** Opening INPUT MATERIAL block **

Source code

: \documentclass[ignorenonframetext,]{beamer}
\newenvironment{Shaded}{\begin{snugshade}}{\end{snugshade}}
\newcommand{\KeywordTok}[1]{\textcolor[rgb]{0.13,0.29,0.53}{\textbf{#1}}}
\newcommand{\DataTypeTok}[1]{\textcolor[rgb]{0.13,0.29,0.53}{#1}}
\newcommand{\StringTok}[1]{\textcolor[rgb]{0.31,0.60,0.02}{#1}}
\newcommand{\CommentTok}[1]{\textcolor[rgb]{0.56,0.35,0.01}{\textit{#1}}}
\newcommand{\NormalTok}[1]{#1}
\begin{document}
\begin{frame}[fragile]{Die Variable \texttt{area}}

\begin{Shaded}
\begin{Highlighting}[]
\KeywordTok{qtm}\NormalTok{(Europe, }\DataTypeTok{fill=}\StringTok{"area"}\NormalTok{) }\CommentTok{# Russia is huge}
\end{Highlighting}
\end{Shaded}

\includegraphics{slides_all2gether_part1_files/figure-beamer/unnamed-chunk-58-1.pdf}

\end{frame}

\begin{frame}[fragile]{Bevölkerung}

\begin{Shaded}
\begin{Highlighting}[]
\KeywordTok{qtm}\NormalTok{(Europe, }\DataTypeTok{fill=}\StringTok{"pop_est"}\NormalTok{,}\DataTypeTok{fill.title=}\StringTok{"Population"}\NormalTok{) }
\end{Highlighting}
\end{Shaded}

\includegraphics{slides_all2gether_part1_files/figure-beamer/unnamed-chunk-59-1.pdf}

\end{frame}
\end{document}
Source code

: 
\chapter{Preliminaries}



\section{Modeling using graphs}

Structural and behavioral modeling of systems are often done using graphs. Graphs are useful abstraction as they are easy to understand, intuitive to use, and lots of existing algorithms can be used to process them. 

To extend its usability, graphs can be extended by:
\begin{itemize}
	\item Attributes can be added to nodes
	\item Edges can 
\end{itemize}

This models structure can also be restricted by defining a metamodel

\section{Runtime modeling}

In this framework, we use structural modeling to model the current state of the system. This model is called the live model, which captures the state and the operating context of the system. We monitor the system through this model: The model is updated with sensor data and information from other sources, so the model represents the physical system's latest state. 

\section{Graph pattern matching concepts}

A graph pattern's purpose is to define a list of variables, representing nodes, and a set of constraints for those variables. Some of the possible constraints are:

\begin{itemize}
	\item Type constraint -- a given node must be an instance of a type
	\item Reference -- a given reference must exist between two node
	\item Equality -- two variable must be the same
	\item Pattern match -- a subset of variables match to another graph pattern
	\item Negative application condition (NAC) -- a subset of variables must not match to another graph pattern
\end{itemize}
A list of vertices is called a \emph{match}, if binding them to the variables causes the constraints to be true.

** Closing INPUT MATERIAL block **

YOUR TASK:
Scan the listing above and copy all lines containing the word "KeywordTok".

SOLUTION TO THIS PROBLEM:
\newcommand{\KeywordTok}[1]{\textcolor[rgb]{0.13,0.29,0.53}{\textbf{#1}}}
\KeywordTok{qtm}\NormalTok{(Europe, }\DataTypeTok{fill=}\StringTok{"area"}\NormalTok{) }\CommentTok{# Russia is huge}
\KeywordTok{qtm}\NormalTok{(Europe, }\DataTypeTok{fill=}\StringTok{"pop_est"}\NormalTok{,}\DataTypeTok{fill.title=}\StringTok{"Population"}\NormalTok{) }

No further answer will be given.